Hydrodynamics of Heisenberg Ferromagnets

Abstract

A microscopic derivation is given of hydrodynamic equations and response functions for uniaxial and isotropic exchange Heisenberg ferromagnets. The method is based on the conservation laws and makes no use of a quasiparticle picture. At low temperatures, the hydrodynamic equations involve the $z$ component of the magnetization, the local temperature, and the approximately conserved momentum.

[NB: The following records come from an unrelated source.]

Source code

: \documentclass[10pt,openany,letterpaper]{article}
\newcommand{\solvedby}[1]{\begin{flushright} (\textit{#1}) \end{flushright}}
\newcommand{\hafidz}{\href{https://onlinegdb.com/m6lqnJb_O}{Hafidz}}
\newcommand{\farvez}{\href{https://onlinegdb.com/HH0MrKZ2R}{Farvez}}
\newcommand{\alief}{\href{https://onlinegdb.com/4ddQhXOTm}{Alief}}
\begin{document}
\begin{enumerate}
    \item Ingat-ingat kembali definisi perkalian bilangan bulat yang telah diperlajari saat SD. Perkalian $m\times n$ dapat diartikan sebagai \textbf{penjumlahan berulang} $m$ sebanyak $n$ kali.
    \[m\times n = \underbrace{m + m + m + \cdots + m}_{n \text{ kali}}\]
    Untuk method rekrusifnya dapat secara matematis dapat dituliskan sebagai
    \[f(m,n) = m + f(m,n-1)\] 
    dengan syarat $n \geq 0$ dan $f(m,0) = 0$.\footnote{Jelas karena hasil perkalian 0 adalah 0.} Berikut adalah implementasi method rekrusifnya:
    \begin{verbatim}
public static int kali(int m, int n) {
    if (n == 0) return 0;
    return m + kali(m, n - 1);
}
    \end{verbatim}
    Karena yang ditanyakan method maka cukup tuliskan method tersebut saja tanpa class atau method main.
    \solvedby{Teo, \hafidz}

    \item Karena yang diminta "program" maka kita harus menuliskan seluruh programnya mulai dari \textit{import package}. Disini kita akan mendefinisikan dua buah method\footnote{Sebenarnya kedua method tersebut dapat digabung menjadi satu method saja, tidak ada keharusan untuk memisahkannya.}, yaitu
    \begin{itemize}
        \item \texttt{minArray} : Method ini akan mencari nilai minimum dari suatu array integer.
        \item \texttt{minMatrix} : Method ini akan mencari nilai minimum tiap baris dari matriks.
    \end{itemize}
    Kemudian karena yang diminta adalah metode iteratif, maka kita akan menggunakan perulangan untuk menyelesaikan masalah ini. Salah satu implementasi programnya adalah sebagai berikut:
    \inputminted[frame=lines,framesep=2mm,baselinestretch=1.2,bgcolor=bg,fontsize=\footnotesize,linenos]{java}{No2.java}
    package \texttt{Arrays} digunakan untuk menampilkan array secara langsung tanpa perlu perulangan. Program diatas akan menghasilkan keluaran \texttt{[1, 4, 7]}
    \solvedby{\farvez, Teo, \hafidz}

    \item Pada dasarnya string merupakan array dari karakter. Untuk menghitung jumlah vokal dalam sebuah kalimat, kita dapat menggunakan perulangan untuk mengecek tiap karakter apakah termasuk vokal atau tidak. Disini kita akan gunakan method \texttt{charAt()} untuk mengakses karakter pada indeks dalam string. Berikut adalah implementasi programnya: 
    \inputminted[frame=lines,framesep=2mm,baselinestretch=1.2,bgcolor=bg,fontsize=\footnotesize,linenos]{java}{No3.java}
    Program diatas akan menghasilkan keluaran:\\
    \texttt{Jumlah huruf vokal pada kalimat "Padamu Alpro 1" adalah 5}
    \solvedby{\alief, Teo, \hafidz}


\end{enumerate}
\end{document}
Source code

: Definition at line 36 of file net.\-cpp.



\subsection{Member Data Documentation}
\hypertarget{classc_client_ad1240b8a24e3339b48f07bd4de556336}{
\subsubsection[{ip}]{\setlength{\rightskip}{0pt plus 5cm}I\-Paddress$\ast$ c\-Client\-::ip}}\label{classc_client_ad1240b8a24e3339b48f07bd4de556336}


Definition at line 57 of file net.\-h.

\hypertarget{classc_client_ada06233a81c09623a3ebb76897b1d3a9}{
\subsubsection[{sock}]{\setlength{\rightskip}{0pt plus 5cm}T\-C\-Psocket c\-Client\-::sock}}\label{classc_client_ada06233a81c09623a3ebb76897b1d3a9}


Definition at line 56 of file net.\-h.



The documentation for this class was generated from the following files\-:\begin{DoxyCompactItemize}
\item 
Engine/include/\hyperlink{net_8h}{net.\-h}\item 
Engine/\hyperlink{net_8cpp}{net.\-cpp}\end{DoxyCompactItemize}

In addition to a diffusive mode, there is a propagating mode, the second magnon, which is strongly coupled to the $z$ component of the magnetization and may be observed by neutron scattering, and, in transparent ferromagnets, by Brillouin scattering (e.g., in Eu compounds and Cr${\mathrm{Br}}_{3}$). The strength of this mode depends on the magnetic field and anisotropy. For zero external field and no anisotropy, the longitudinal susceptibility diverges for wave number $q\ensuremath{\rightarrow}0$. The velocities and diffusion constants in the hydrodynamic equations become $q$ dependent. Then, also, the transverse spin components perform low-frequency oscillations. For higher temperatures, the momentum is no longer conserved, and the hydrodynamic equations reduce to two coupled diffusion equations for the local temperature and magnetization. For $T>{T}_{c}$ and zero external field, the spin density and energy obey uncoupled diffusion equations.